Wollen wir angepasste Blogs??

... link  

 
Zum Lächeln bringen,
exakt das war das Ziel, mit dem ich diese Äußerung vom Don ein wenig aus dem ernsten Kontext dieser sehr staatstragend-steifen Veranstaltung gerissen habe.

Aber Sie führen mich hier aufs begriffliche Glatteis. Erfolgreiche Anpassung im evolutionstechnischen Sinne darf man nicht mit sozialer Angepasstheit und dem klaglosen Hinnehmen der herrschenden Verhältnisse (überspitzt gesagt: des Schweinesystems) verwechseln. Um ihren share of voice und damit den Fortbestand zu sichern, müssen Blogger manchmal etwas lauter brüllen, um im permanenten Glockengebimmel der etablierten Massenmedien nicht unterzugehen. Ist das Rufen erst mal laut genug, dann werden die Medienvertreter ein paar ihrer Mikrophone schon in die Richtung der Blogger drehen, und exakt an diesem Punkt der Evolution befinden wir uns jetzt nach meiner bescheidenen Einschätzung. Wie es weiter geht? Gute Frage...

... link  

 
Erfolgreiche Anpassung ….darf man nicht mit sozialer Angepasstheit und dem klaglosen Hinnehmen der herrschenden Verhältnisse……verwechseln.

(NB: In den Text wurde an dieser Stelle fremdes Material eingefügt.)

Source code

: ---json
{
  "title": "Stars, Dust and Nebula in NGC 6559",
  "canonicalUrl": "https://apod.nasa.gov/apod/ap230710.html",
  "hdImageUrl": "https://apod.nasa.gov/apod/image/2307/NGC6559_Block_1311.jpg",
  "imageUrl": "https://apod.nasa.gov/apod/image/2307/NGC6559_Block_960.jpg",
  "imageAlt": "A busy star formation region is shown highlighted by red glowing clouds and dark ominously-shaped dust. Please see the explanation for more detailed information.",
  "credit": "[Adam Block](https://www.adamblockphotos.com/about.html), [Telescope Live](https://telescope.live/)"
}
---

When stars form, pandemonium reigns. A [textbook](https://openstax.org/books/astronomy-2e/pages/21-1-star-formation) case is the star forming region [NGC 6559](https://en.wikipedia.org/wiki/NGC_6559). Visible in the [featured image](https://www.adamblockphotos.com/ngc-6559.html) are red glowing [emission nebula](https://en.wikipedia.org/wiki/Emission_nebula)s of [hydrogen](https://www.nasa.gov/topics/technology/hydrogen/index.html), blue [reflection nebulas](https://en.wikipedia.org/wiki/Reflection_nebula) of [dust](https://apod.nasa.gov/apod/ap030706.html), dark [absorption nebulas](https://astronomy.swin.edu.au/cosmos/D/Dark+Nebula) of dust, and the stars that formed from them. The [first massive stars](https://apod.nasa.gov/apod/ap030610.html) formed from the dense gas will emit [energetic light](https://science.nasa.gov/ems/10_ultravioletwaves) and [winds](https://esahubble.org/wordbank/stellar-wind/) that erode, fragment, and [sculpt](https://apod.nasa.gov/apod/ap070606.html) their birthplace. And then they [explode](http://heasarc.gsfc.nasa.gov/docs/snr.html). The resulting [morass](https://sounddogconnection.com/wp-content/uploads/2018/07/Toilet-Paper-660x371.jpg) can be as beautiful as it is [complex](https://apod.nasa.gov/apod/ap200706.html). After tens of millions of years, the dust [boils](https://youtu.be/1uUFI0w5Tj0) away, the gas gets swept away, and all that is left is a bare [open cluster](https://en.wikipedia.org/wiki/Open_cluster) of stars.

Ich stimme Ihnen zu, dass es „moralischer“ in Sinne der Humanität ist, gegen das „Schweinesystem“ zu stehen. Nur, auch das ist „Mode“ und „Methode“ Aufmerksamkeit zu erzielen. Es kann nicht um Kritik allein gehen wenn es keinen Ansatz eines eigenen Lösungsgedanken gibt. Kritik zu übernehmen und weiter zu geben ist ein fruchtloser Gedanke. Vieler unserer Kollegen platzieren sich als erweitertes Sprachrohr eben dieser Massenmedien mit wenig bis keinen eigenem Meinungsbild. Das evolutionäre am Bloggen könnte die Meinung einzelner in der Masse sein oder besser die direkte Stimme, die öffentlich gemacht wird und dadurch erreicht das sich das Interesse der stringenten Medienwelt verändert.

Den Einsatz von Don sehe ich für eine kleine Gruppe von sozialkritischen, beobachtenden und reflektierenden Bolggern sehr wichtig und ich schätze dies auch sehr - wenn ich auch wenig von seiner Hau Drauf Taktik halte.

... link  

 
Nun,
als per se "moralischer" habe ich die lauten Lippendienste gegen das System nicht deklariert - auch für dieses Verhalten ließen sich letztlich niedrige Motive finden wie zum Beispiel Neid oder die Verdrängung der Tatsache, dass die eigene Schweinchenexistenz auch ihr Scherflein dazu beiträgt, das Schweinesystem zu perpetuieren. Denn wer von uns kann schon komplett gegen das System arbeiten? Also reagiert man sich ab mit Motzen auf "die da oben".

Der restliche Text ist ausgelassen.